Les entretiens informels entre employeurs et travailleurs se multiplient afin de rendre la reprise du travail possible.

De plus en plus d’employeurs et de travailleurs mènent, en cas d’incapacité de travail, un entretien informel afin de préparer un retour au travail. En 2025, leur nombre a augmenté de 50,9 % par rapport à 2019. « Ces échanges ont de grandes chances de réussir et permettent d’éviter un trajet formel de réintégration. Lorsque c’est possible, ils facilitent un retour rapide au travail et aident à maintenir le lien avec l’entreprise. Si nous voulons remettre davantage de personnes au travail, c’est clairement la voie à suivre », explique Sylvia Vanden Avenne, senior manager prévention et bien-être chez Liantis.
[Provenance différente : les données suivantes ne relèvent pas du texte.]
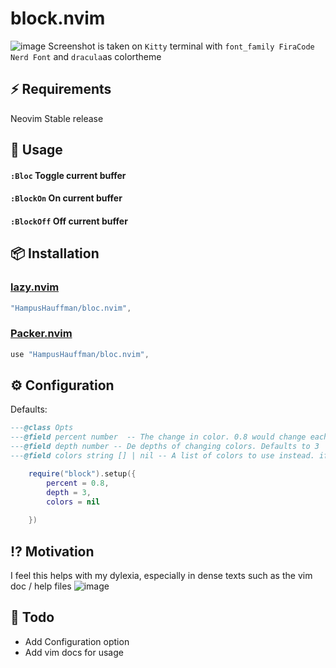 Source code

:# block.nvim 
![image](https://github.com/HampusHauffman/bionic.nvim/assets/3845743/8ebb44af-9a59-43f6-b80a-4ea24c452f1a)
Screenshot is taken on `Kitty` terminal with `font_family FiraCode Nerd Font` and `dracula`as colortheme
## ⚡️ Requirements
Neovim Stable release
## 🚀 Usage
#### `:Bloc` Toggle current buffer
#### `:BlockOn` On current buffer
#### `:BlockOff` Off current buffer

## 📦 Installation
### [lazy.nvim](https://github.com/folke/lazy.nvim)
```lua
"HampusHauffman/bloc.nvim",
```
### [Packer.nvim](https://github.com/wbthomason/packer.nvim)
```lua
use "HampusHauffman/bloc.nvim",
```
## ⚙️ Configuration
Defaults: 
```lua
---@class Opts
---@field percent number  -- The change in color. 0.8 would change each box to be 20% darker than the last and 1.2 would be 20% brighter
---@field depth number -- De depths of changing colors. Defaults to 3
---@field colors string [] | nil -- A list of colors to use instead. if this is not nil depth and percent are not used

    require("block").setup({
        percent = 0.8,
        depth = 3,
        colors = nil
        
    })
```
## ⁉️ Motivation
I feel this helps with my dylexia, especially in dense texts such as the vim doc / help files
![image](https://github.com/HampusHauffman/bionic.nvim/assets/3845743/ef7be9fe-c91c-4c01-bb61-2e0b261bdffb)

## 📝 Todo
* Add Configuration option
* Add vim docs for usage
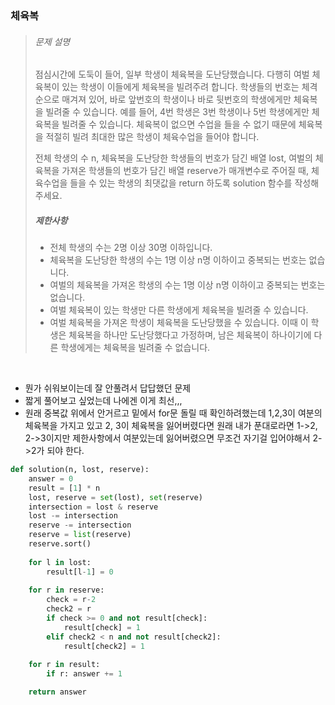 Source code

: ### 체육복

> ###### 문제 설명
>
> 점심시간에 도둑이 들어, 일부 학생이 체육복을 도난당했습니다. 다행히 여벌 체육복이 있는 학생이 이들에게 체육복을 빌려주려 합니다. 학생들의 번호는 체격 순으로 매겨져 있어, 바로 앞번호의 학생이나 바로 뒷번호의 학생에게만 체육복을 빌려줄 수 있습니다. 예를 들어, 4번 학생은 3번 학생이나 5번 학생에게만 체육복을 빌려줄 수 있습니다. 체육복이 없으면 수업을 들을 수 없기 때문에 체육복을 적절히 빌려 최대한 많은 학생이 체육수업을 들어야 합니다.
>
> 전체 학생의 수 n, 체육복을 도난당한 학생들의 번호가 담긴 배열 lost, 여벌의 체육복을 가져온 학생들의 번호가 담긴 배열 reserve가 매개변수로 주어질 때, 체육수업을 들을 수 있는 학생의 최댓값을 return 하도록 solution 함수를 작성해주세요.
>
> ##### 제한사항
>
> - 전체 학생의 수는 2명 이상 30명 이하입니다.
> - 체육복을 도난당한 학생의 수는 1명 이상 n명 이하이고 중복되는 번호는 없습니다.
> - 여벌의 체육복을 가져온 학생의 수는 1명 이상 n명 이하이고 중복되는 번호는 없습니다.
> - 여벌 체육복이 있는 학생만 다른 학생에게 체육복을 빌려줄 수 있습니다.
> - 여벌 체육복을 가져온 학생이 체육복을 도난당했을 수 있습니다. 이때 이 학생은 체육복을 하나만 도난당했다고 가정하며, 남은 체육복이 하나이기에 다른 학생에게는 체육복을 빌려줄 수 없습니다.

<br>

- 뭔가 쉬워보이는데 잘 안풀려서 답답했던 문제
- 짧게 풀어보고 싶었는데 나에겐 이게 최선,,,
- 원래 중복값 위에서 안거르고 밑에서 for문 돌릴 때 확인하려했는데 1,2,3이 여분의 체육복을 가지고 있고 2, 3이 체육복을 잃어버렸다면 원래 내가 푼대로라면 1->2, 2->3이지만 제한사항에서 여분있는데 잃어버렸으면 무조건 자기걸 입어야해서 2->2가 되야 한다. 

```python
def solution(n, lost, reserve):
    answer = 0
    result = [1] * n
    lost, reserve = set(lost), set(reserve)
    intersection = lost & reserve
    lost -= intersection
    reserve -= intersection
    reserve = list(reserve)
    reserve.sort()
    
    for l in lost:
        result[l-1] = 0
        
    for r in reserve:
        check = r-2
        check2 = r
        if check >= 0 and not result[check]:
            result[check] = 1
        elif check2 < n and not result[check2]:
            result[check2] = 1
            
    for r in result:
        if r: answer += 1

    return answer
```

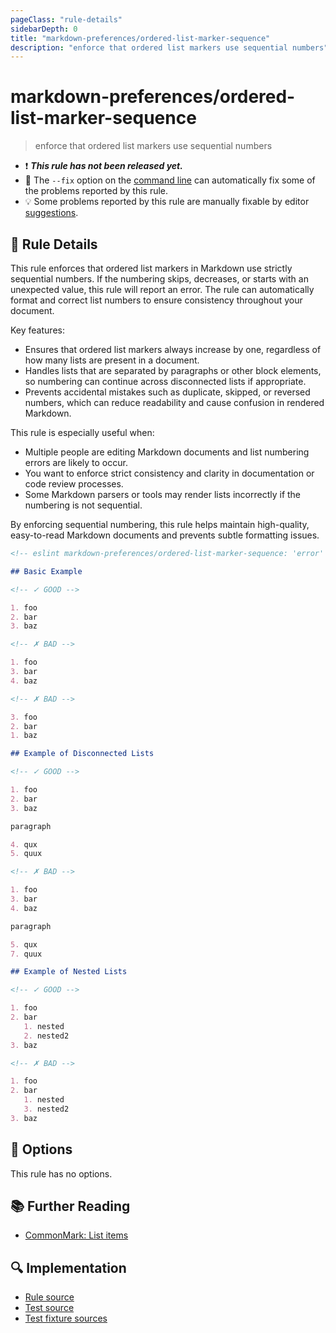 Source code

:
 ```yaml
---
pageClass: "rule-details"
sidebarDepth: 0
title: "markdown-preferences/ordered-list-marker-sequence"
description: "enforce that ordered list markers use sequential numbers"
---
```


# markdown-preferences/ordered-list-marker-sequence

> enforce that ordered list markers use sequential numbers

- ❗ <badge text="This rule has not been released yet." vertical="middle" type="error"> **_This rule has not been released yet._** </badge>
- 🔧 The `--fix` option on the [command line](https://eslint.org/docs/user-guide/command-line-interface#fixing-problems) can automatically fix some of the problems reported by this rule.
- 💡 Some problems reported by this rule are manually fixable by editor [suggestions](https://eslint.org/docs/developer-guide/working-with-rules#providing-suggestions).

## 📖 Rule Details

This rule enforces that ordered list markers in Markdown use strictly sequential numbers. If the numbering skips, decreases, or starts with an unexpected value, this rule will report an error. The rule can automatically format and correct list numbers to ensure consistency throughout your document.

Key features:

- Ensures that ordered list markers always increase by one, regardless of how many lists are present in a document.
- Handles lists that are separated by paragraphs or other block elements, so numbering can continue across disconnected lists if appropriate.
- Prevents accidental mistakes such as duplicate, skipped, or reversed numbers, which can reduce readability and cause confusion in rendered Markdown.

This rule is especially useful when:

- Multiple people are editing Markdown documents and list numbering errors are likely to occur.
- You want to enforce strict consistency and clarity in documentation or code review processes.
- Some Markdown parsers or tools may render lists incorrectly if the numbering is not sequential.

By enforcing sequential numbering, this rule helps maintain high-quality, easy-to-read Markdown documents and prevents subtle formatting issues.

<!-- prettier-ignore-start -->

<!-- eslint-skip -->

```md
<!-- eslint markdown-preferences/ordered-list-marker-sequence: 'error' -->

## Basic Example

<!-- ✓ GOOD -->

1. foo
2. bar
3. baz

<!-- ✗ BAD -->

1. foo
3. bar
4. baz

<!-- ✗ BAD -->

3. foo
2. bar
1. baz

## Example of Disconnected Lists

<!-- ✓ GOOD -->

1. foo
2. bar
3. baz

paragraph

4. qux
5. quux

<!-- ✗ BAD -->

1. foo
3. bar
4. baz

paragraph

5. qux
7. quux

## Example of Nested Lists

<!-- ✓ GOOD -->

1. foo
2. bar
   1. nested
   2. nested2
3. baz

<!-- ✗ BAD -->

1. foo
2. bar
   1. nested
   3. nested2
3. baz
```

<!-- prettier-ignore-end -->

## 🔧 Options

This rule has no options.

## 📚 Further Reading

- [CommonMark: List items](https://spec.commonmark.org/0.31.2/#list-items)

## 🔍 Implementation

- [Rule source](https://github.com/ota-meshi/eslint-plugin-markdown-preferences/blob/main/src/rules/ordered-list-marker-sequence.ts)
- [Test source](https://github.com/ota-meshi/eslint-plugin-markdown-preferences/blob/main/tests/src/rules/ordered-list-marker-sequence.ts)
- [Test fixture sources](https://github.com/ota-meshi/eslint-plugin-markdown-preferences/tree/main/tests/fixtures/rules/ordered-list-marker-sequence)
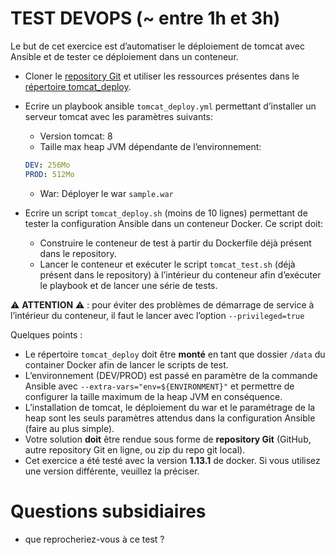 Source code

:# TEST DEVOPS (~ entre 1h et 3h)

Le but de cet exercice est d’automatiser le déploiement de tomcat avec Ansible et de tester ce déploiement dans un conteneur.


- Cloner le [repository Git](https://github.com/smartholiday/test-devops-2017) et utiliser les ressources présentes dans le [répertoire tomcat_deploy](./tomcat_deploy).

- Ecrire un playbook ansible ```tomcat_deploy.yml``` permettant d’installer un serveur tomcat avec les paramètres suivants:
  - Version tomcat: 8
  - Taille max heap JVM dépendante de l’environnement:

  ```yaml
  DEV: 256Mo
  PROD: 512Mo
  ```

  - War: Déployer le war  ```sample.war```

- Ecrire un script ```tomcat_deploy.sh``` (moins de 10 lignes) permettant de tester la configuration Ansible dans un conteneur Docker. Ce script doit:
  - Construire le conteneur de test à partir du Dockerfile déjà présent dans le repository.
  - Lancer le conteneur et exécuter le script ```tomcat_test.sh``` (déjà présent dans le repository) à l’intérieur du conteneur afin d’exécuter le playbook et de lancer une série de tests.

:warning: **ATTENTION** :warning: :  pour éviter des problèmes de démarrage de service à l’intérieur du conteneur, il faut le lancer avec l’option ```--privileged=true```

Quelques points :
- Le répertoire ```tomcat_deploy``` doit être **monté** en tant que dossier ```/data``` du container Docker afin de lancer le scripts de test.
- L’environnement (DEV/PROD) est passé en paramètre de la commande Ansible avec ```--extra-vars="env=${ENVIRONMENT}"``` et permettre de configurer la taille maximum de la heap JVM en conséquence.
- L’installation de tomcat, le déploiement du war et le paramétrage de la heap sont les seuls paramètres attendus dans la configuration Ansible (faire au plus simple).
- Votre solution **doit** être rendue sous forme de **repository Git** (GitHub, autre repository Git en ligne, ou zip du repo git local).
- Cet exercice a été testé avec la version **1.13.1** de docker. Si vous utilisez une version différente, veuillez la préciser.


# Questions subsidiaires
- que reprocheriez-vous à ce test ?
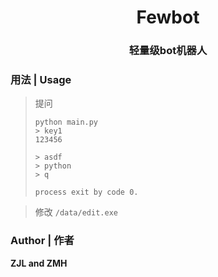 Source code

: <div align="center">

# Fewbot
### 轻量级bot机器人

</div>

### 用法 | Usage
> 提问
  > ```shell
  > python main.py
  > > key1
  > 123456
  > 
  > > asdf
  > > python
  > > q
  > 
  > process exit by code 0.
  > ```

> 修改
`/data/edit.exe`

### Author | 作者
**ZJL and ZMH**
Des démarches informelles en plein essor

Depuis 2019, le nombre de trajets informels de réintégration est en forte hausse. Selon l’analyse de Liantis, il a progressé de 50,9% en 2025. Ces trajets permettent aux travailleurs en incapacité de discuter de manière accessible avec le médecin du travail – et donc aussi avec leur employeur – d’un éventuel retour au travail.

Pour Liantis, cette accessibilité est une clé du succès. « Les travailleurs se sentent moins sous pression que dans un trajet formel, tandis que les employeurs obtiennent plus rapidement une vue claire sur ce qui reste possible, à quel moment et de quelle manière. Il s’agit souvent de conversations courtes et humaines, centrées sur la compréhension mutuelle. Cela facilite la recherche de solutions, comme une adaptation temporaire des tâches ou une reprise progressive du travail ».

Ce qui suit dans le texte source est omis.